自動運転系、米ウェイモが資金、実績で首位

―ビッグテックがスタートアップ支援で積極関与 

上原 正詩
  アジア予測室長兼主任研究員

2020/06/29

 「自動運転」分野のスタートアップは12産業分類中で企業数では7位、評価額合計では8位。デカコーンは米グーグル系の米ウェイモ1社のみ。ウェイモは資金調達だけでなく、カリフォルニア州の公道走行実験での実績でもほかを引き離す。ビッグテックでは米アマゾン・ドット・コムや米アップルもユニコーンに出資するなど自動運転の実現に積極的に取り組む。米国を追い上げる中国では百度(バイドゥ)本体が開発をリードし、阿里巴巴集団(アリババ集団)、騰訊控股(テンセント)もスタートアップに先行投資する。
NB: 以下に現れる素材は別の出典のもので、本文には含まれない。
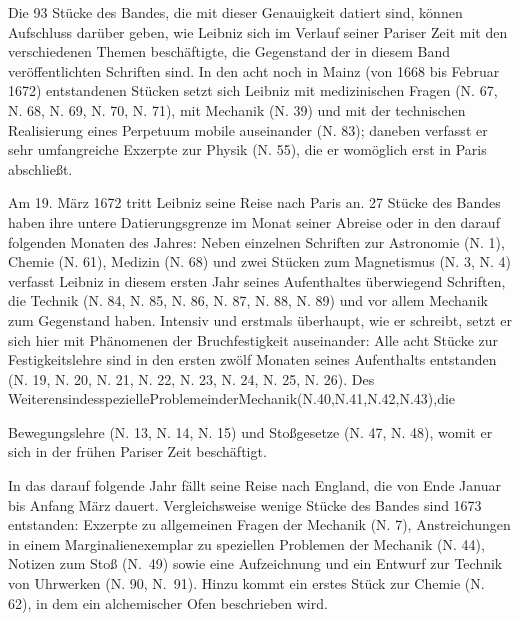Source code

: Die 93 Stücke des Bandes, die mit dieser Genauigkeit datiert sind, können Aufschluss darüber geben, wie Leibniz sich im Verlauf seiner Pariser Zeit mit den verschiedenen Themen beschäftigte, die Gegenstand der in diesem Band veröffentlichten Schriften sind. In den acht noch in Mainz (von 1668 bis Februar 1672) entstandenen Stücken setzt sich Leibniz mit medizinischen Fragen (N. 67, N. 68, N. 69, N. 70, N. 71), mit Mechanik (N. 39) und mit der technischen Realisierung eines Perpetuum mobile auseinander (N. 83); daneben verfasst er sehr umfangreiche Exzerpte zur Physik (N. 55), die er womöglich erst in Paris abschließt.\par
Am 19. März 1672 tritt Leibniz seine Reise nach Paris an. 27 Stücke des Bandes haben ihre untere Datierungsgrenze im Monat seiner Abreise oder in den darauf folgenden Monaten des Jahres: Neben einzelnen Schriften zur Astronomie (N. 1), Chemie (N. 61), Medizin (N. 68) und zwei Stücken zum Magnetismus (N. 3, N. 4) verfasst Leibniz in diesem ersten Jahr seines Aufenthaltes überwiegend Schriften, die Technik (N. 84, N. 85, N. 86, N. 87, N. 88, N. 89) und vor allem Mechanik zum Gegenstand haben. Intensiv und erstmals überhaupt, wie er schreibt, setzt er sich hier mit Phänomenen der Bruchfestigkeit auseinander: Alle acht Stücke zur Festigkeitslehre sind in den ersten zwölf Monaten seines Aufenthalts entstanden (N. 19, N. 20, N. 21, N. 22, N. 23, N. 24, N. 25, N. 26). Des Weiteren\hfill sind\hfill es\hfill spezielle\hfill Probleme\hfill in\hfill der\hfill Mechanik\hfill (N.\hfill 40,\hfill N.\hfill 41,\hfill N.\hfill 42,\hfill N.\hfill 43),\hfill die 
\par\newpage\noindent Bewegungslehre (N. 13, N. 14, N. 15) und Stoßgesetze (N. 47, N. 48), womit er sich in der frühen Pariser Zeit beschäftigt.\par 
In das darauf folgende Jahr fällt seine Reise nach England, die von Ende Januar bis Anfang März dauert. Vergleichsweise wenige Stücke des Bandes sind 1673 entstanden: Exzerpte zu allgemeinen Fragen der Mechanik (N. 7), Anstreichungen in einem Marginalienexemplar zu speziellen Problemen der Mechanik (N. 44), Notizen zum Stoß (N.~49) sowie eine Aufzeichnung und ein Entwurf zur Technik von Uhrwerken (N. 90, N.~91). Hinzu kommt ein erstes Stück zur Chemie (N. 62), in dem ein alchemischer Ofen beschrieben wird.\par
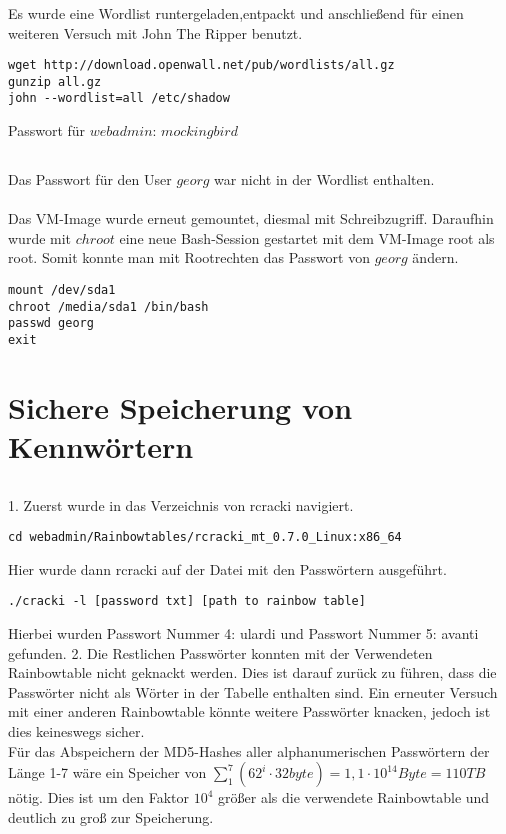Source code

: \documentclass[12pt]{article}
\theoremstyle{plain}
\begin{document}
\subsubsection{}
Es wurde eine Wordlist runtergeladen,entpackt und anschließend für einen weiteren Versuch mit John The Ripper benutzt.
\begin{lstlisting}
wget http://download.openwall.net/pub/wordlists/all.gz
gunzip all.gz
john --wordlist=all /etc/shadow
\end{lstlisting}
Passwort für $webadmin$: $mockingbird$
\subsection{}
Das Passwort für den User $georg$ war nicht in der Wordlist enthalten. \\ \\
Das VM-Image wurde erneut gemountet, diesmal mit Schreibzugriff. Daraufhin wurde mit $chroot$ eine neue Bash-Session gestartet mit dem VM-Image root als root. Somit konnte man mit Rootrechten das Passwort von $georg$ ändern.
\begin{lstlisting}
mount /dev/sda1
chroot /media/sda1 /bin/bash
passwd georg
exit
\end{lstlisting}
\section{Sichere Speicherung von Kennwörtern}
\subsection{}
1.	Zuerst wurde in das Verzeichnis von rcracki navigiert.
\begin{lstlisting}
cd webadmin/Rainbowtables/rcracki_mt_0.7.0_Linux:x86_64
\end{lstlisting}
Hier wurde dann rcracki auf der Datei mit den Passwörtern ausgeführt.
\begin{lstlisting}
./cracki -l [password txt] [path to rainbow table]
\end{lstlisting}
Hierbei wurden Passwort Nummer 4: ulardi und Passwort Nummer 5: avanti gefunden.
2.	Die Restlichen Passwörter konnten mit der Verwendeten Rainbowtable nicht geknackt werden. Dies ist darauf zurück zu führen, dass die Passwörter nicht als Wörter in der Tabelle enthalten sind. Ein erneuter Versuch mit einer anderen Rainbowtable könnte weitere Passwörter knacken, jedoch ist dies keineswegs sicher.\\
Für das Abspeichern der MD5-Hashes aller alphanumerischen Passwörtern der Länge 1-7 wäre ein Speicher von $\sum_1^7 (62^i \cdot 32 byte) = 1,1 \cdot 10^{14} Byte = 110 TB$ nötig. Dies ist um den Faktor $10^4$ größer als die verwendete Rainbowtable und deutlich zu groß zur Speicherung.
\end{document}
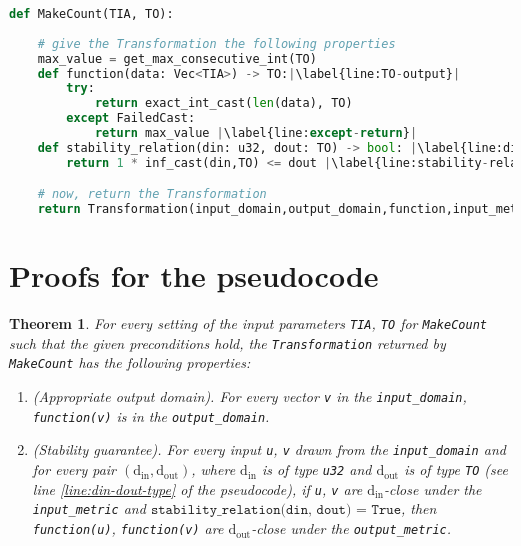 \documentclass[12pt,letterpaper]{article}
\newcommand{\din}{\mathrm{d_{in}}}
\newcommand{\dout}{\mathrm{d_{out}}}
\newtheorem{theorem}{Theorem}[section]
\theoremstyle{definition}
\begin{document}
\begin{lstlisting}[language = Python, escapechar=|]
def MakeCount(TIA, TO):
    
    # give the Transformation the following properties
    max_value = get_max_consecutive_int(TO) 
    def function(data: Vec<TIA>) -> TO:|\label{line:TO-output}|
        try:
            return exact_int_cast(len(data), TO)
        except FailedCast:
            return max_value |\label{line:except-return}|
    def stability_relation(din: u32, dout: TO) -> bool: |\label{line:din-dout-type}|
        return 1 * inf_cast(din,TO) <= dout |\label{line:stability-relation}|

    # now, return the Transformation
    return Transformation(input_domain,output_domain,function,input_metric,output_metric,stability_relation)

\end{lstlisting}

\section{Proofs for the pseudocode}

\begin{theorem}
\label{thrm:domain-and-stability}
    For every setting of the input parameters \texttt{TIA}, \texttt{TO} for \texttt{MakeCount} such that the given preconditions hold, the \texttt{Transformation} returned by \texttt{MakeCount} has the following properties:
    \begin{enumerate}
        \item \textup{(Appropriate output domain).} For every vector \texttt{v} in the \texttt{input\_domain}, \texttt{function(v)} is in the \texttt{output\_domain}.
        
        \item \textup{(Stability guarantee).} For every input \texttt{u}, \texttt{v} drawn from the \texttt{input\_domain} and for every pair $(\din, \dout)$, where $\din$ is of type \texttt{u32} and $\dout$ is of type \texttt{TO} (see line \ref{line:din-dout-type} of the pseudocode), if \texttt{u}, \texttt{v} are $\din$-close under the \texttt{input\_metric} and $\texttt{stability\_relation(din, dout) = True}$, then \texttt{function(u)}, \texttt{function(v)} are $\dout$-close under the \texttt{output\_metric}.
    \end{enumerate}
\end{theorem}
\end{document}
自動運転はライドシェアや電気自動車、さらに電池などの部材開発にも関連しており、自動車業界を根本から変革するかもしれない。

【ポイント】

  1. 自動運転分野は米グーグル系の米ウェイモが資金調達だけでなく、公道走行実験での実績でもほかを大きく引き離している。
  2. ビッグテックではアマゾン・ドット・コムやアップルも自動運転の実現に積極的に取り組む。アマゾンはこのほど米ズークスを買収することを決めた。
  3. 米国を追い上げる中国は、バイドゥ本体がリードし、アリババ、テンセントもスタートアップに投資する。独立系の小馬智行科技(ポニー・エーアイ)も米中で実績を重ねる。
  4. 自動運転はライドシェアや電気自動車、さらに電池などの部材開発にも関連しており、自動車業界を根本から変革する可能性がある。